Льдины шли по реке, как толпа мастеровых, – угрюмо и неохотно.
Рыжий человек остался на месте, поглядывая на ледоход и поеживаясь от холода.
Алексей Сурнин вздохнул и пошел в Кунсткамеру.
Привычно глянул он на притолоку: на притолоке медный гвоздь обозначал рост императора Петра I, который умер более шестидесяти лет тому назад.
Кунсткамера состояла из коллекций, когда-то собранных императором, и из его личных вещей.
Про Петра в Петербурге любили вспоминать. Говорили о его росте и неукротимом характере. Осталась отметка его роста.
Гвоздь на притолоке человеку, вошедшему в комнату, приходился выше головы на пядь.
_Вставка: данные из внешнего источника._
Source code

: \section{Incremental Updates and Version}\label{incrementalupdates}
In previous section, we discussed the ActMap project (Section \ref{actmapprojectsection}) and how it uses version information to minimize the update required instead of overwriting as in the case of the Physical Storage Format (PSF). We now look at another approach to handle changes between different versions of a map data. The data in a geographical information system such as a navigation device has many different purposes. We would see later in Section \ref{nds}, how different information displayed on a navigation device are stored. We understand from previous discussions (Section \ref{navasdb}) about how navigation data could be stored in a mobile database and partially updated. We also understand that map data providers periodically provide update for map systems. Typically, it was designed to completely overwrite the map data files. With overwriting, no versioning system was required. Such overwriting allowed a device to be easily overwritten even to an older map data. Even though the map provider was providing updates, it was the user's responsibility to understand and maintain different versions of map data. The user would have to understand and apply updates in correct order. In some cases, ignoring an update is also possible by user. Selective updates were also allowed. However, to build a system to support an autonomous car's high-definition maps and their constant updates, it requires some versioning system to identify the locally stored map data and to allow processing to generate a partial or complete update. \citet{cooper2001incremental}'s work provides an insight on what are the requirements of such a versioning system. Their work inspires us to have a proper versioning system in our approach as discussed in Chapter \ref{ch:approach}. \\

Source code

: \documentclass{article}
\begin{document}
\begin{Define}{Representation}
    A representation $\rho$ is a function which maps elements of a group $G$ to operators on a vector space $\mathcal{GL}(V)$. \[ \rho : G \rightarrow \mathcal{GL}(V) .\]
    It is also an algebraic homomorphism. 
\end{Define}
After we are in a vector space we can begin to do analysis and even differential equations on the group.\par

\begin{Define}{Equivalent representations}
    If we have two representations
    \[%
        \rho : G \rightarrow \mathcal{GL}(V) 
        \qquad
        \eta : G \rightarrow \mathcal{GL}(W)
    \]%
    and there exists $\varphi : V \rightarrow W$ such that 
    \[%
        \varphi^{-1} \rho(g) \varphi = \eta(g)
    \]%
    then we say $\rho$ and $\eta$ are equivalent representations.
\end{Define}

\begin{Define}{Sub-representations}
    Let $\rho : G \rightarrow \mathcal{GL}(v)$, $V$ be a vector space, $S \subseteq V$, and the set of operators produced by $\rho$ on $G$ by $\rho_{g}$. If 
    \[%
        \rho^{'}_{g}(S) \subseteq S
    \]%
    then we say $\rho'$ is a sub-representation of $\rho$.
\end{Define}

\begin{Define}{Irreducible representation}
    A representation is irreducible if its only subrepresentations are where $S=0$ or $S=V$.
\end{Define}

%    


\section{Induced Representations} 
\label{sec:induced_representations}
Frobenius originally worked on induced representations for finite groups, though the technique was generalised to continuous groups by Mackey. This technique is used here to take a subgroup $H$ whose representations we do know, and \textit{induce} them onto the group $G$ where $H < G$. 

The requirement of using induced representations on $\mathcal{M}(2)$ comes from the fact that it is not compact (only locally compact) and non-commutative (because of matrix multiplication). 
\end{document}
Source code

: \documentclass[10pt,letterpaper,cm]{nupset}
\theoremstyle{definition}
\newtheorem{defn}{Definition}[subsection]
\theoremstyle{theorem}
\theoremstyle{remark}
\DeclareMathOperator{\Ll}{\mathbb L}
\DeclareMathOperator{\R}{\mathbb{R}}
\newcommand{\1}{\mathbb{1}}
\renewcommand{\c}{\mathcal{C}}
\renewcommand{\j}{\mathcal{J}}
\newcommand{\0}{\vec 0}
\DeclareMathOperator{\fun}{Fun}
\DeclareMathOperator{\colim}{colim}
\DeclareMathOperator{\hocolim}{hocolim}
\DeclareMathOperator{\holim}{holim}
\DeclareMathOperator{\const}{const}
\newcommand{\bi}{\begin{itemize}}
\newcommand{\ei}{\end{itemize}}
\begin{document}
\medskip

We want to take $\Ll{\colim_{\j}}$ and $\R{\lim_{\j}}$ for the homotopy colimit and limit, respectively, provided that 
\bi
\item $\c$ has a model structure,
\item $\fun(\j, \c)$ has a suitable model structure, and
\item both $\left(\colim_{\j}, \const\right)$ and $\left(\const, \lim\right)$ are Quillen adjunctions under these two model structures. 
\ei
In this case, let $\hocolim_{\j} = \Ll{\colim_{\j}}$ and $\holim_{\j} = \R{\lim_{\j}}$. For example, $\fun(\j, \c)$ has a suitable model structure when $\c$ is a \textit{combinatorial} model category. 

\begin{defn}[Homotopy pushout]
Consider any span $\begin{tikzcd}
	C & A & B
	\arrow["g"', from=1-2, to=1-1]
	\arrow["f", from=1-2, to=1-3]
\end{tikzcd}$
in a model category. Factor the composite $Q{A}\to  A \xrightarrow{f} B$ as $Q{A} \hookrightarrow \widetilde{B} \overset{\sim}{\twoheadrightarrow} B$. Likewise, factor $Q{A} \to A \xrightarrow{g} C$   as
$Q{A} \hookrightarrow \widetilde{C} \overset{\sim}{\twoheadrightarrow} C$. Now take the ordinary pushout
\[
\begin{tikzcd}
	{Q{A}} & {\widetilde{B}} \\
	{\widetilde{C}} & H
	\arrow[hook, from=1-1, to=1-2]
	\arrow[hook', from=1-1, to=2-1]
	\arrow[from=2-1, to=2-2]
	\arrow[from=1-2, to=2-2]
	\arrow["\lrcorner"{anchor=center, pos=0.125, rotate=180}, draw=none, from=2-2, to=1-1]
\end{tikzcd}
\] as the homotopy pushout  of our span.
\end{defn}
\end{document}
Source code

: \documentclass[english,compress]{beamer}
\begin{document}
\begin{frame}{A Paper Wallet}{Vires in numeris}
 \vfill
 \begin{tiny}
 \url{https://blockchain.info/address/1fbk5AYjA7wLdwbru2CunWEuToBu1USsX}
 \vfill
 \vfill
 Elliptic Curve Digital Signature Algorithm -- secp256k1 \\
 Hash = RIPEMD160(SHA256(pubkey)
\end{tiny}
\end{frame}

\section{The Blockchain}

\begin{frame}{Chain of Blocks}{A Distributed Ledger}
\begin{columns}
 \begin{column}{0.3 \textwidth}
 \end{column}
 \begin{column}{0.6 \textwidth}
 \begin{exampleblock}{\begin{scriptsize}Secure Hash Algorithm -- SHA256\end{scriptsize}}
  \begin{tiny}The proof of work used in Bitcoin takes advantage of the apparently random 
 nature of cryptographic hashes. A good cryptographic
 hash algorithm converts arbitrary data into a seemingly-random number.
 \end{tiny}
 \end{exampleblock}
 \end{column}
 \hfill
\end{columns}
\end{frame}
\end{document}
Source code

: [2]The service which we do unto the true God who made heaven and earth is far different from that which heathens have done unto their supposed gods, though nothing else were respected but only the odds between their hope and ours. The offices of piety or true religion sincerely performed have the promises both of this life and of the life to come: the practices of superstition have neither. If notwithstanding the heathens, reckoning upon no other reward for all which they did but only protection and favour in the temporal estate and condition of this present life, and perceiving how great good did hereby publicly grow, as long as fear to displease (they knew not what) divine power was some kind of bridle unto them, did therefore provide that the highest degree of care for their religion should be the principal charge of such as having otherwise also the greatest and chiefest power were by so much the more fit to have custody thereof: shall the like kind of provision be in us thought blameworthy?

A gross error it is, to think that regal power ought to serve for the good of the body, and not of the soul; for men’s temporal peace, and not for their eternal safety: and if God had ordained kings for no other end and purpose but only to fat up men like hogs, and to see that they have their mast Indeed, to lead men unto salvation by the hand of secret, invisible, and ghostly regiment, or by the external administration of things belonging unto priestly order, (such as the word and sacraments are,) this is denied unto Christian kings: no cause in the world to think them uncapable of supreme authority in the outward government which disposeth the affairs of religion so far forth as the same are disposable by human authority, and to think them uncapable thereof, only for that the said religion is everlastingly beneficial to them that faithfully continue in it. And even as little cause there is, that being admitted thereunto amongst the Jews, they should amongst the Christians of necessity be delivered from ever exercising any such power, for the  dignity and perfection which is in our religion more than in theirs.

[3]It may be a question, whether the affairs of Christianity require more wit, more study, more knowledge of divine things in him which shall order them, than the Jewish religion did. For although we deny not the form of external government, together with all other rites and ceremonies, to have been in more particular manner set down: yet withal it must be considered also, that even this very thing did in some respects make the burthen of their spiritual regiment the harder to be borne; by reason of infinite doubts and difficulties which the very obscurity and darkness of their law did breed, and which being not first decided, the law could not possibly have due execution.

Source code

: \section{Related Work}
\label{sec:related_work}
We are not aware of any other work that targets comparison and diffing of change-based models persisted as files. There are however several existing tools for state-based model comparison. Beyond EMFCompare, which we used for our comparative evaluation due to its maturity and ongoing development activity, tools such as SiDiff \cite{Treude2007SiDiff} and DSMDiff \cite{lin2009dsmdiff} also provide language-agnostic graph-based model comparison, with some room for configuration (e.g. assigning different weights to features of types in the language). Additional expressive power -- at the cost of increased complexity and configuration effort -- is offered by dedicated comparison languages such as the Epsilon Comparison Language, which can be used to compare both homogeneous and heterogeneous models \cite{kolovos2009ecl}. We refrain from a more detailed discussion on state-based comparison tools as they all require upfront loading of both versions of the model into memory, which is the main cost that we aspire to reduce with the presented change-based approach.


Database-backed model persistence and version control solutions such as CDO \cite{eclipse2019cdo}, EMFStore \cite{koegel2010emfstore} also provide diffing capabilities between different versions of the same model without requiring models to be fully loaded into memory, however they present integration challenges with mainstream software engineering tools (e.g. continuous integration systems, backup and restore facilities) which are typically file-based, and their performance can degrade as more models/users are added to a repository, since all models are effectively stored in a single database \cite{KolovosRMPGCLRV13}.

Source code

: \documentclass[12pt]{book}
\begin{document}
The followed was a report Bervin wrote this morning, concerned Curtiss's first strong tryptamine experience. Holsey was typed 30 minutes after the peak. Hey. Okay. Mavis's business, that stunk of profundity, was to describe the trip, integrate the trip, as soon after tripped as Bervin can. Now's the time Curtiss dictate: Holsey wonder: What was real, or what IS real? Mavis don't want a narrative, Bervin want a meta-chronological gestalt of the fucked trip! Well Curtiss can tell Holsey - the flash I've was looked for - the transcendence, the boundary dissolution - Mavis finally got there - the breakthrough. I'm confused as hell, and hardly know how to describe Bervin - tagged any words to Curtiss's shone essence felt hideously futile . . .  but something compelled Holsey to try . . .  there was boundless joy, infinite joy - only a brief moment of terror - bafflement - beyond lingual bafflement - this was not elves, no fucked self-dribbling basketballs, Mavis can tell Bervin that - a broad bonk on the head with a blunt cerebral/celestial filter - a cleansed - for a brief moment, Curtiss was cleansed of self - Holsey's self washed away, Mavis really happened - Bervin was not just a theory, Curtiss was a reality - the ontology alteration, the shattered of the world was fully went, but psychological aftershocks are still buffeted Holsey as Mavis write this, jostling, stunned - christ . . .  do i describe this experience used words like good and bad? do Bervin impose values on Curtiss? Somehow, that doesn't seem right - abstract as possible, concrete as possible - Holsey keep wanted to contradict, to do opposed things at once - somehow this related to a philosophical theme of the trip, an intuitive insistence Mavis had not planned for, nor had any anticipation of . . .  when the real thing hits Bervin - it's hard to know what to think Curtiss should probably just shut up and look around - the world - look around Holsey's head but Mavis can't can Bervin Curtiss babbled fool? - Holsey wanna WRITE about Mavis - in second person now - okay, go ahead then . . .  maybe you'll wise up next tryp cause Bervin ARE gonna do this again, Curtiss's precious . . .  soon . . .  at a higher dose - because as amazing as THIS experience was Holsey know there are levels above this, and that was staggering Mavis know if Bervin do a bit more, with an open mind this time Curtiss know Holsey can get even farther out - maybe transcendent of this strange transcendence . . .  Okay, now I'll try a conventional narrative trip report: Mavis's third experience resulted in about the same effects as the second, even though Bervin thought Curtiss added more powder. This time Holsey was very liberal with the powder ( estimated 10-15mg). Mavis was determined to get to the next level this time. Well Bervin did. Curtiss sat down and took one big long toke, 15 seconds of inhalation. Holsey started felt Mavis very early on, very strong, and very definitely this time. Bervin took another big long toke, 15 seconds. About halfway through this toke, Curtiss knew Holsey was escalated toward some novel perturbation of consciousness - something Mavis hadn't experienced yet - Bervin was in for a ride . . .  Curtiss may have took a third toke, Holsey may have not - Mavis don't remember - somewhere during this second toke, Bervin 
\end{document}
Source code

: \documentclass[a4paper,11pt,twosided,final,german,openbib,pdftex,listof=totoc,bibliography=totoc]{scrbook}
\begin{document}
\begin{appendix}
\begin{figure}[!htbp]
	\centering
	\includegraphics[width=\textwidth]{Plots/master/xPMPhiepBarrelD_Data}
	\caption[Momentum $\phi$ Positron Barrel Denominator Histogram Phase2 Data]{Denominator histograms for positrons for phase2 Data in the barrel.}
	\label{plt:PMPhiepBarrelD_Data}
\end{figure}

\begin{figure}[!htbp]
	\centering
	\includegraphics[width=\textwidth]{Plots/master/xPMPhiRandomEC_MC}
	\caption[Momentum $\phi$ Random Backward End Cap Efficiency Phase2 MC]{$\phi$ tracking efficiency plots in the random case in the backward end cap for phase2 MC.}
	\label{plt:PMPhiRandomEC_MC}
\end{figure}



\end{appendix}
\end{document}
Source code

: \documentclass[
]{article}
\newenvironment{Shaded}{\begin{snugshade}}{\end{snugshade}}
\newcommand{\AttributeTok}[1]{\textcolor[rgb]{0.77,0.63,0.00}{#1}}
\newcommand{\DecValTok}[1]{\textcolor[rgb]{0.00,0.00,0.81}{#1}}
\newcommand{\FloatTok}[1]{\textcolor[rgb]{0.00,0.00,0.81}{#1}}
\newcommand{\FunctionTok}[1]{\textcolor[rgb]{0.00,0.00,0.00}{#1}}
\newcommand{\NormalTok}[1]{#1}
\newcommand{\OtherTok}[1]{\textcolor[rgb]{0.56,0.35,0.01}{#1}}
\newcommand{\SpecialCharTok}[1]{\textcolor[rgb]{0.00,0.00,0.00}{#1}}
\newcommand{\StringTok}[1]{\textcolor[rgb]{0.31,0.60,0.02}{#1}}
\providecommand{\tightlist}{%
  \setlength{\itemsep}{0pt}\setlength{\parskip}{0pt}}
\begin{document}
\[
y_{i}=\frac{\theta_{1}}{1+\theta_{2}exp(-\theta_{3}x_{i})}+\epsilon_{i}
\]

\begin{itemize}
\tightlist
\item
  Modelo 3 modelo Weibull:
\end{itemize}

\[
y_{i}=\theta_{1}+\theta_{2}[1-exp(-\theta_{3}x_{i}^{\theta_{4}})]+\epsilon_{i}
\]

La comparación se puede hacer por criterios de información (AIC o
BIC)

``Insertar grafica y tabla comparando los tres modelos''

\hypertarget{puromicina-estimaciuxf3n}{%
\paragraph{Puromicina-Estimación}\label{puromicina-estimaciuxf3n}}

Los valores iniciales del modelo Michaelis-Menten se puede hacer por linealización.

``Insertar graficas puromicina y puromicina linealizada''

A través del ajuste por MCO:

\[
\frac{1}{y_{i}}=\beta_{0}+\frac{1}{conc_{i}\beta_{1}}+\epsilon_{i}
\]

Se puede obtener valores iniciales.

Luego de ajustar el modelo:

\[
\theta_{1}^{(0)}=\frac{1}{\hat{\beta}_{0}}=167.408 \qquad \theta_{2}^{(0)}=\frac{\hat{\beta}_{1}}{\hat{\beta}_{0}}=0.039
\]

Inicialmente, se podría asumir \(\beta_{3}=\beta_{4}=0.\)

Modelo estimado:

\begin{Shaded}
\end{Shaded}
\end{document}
Окна портретной комнаты выходили на северо-запад. За окнами – деревья, уже голые, за сетью веток – двенадцать крыш длинного здания, протянувшегося от Невы до Невки.
Комната полна зеленым светом; на окнах зеленые занавески, на полу зеленое сукно, стены обшиты досками и тоже покрашены матовой зеленой краской.
Верх стен обведен широким позолоченным карнизом. Над карнизом по потолку написано голубое небо с летними белыми облаками.
В глубине комнаты, за стеклом, кресло под зеленым балдахином.
В кресле, скрестив ноги в розовых
На стенах висят гравюры, инструменты, приборы, изделия из кости. Все это были вещи живого, умелого, много работавшего человека.
Кукла похожа на Петра, но потому что она кукла, в ней есть внешнее подобие, но нет настоящего сходства. Портреты на стенах более похожи. На них и в петровских вещах виден неутомимый, опрометчивый, но умевший работать человек.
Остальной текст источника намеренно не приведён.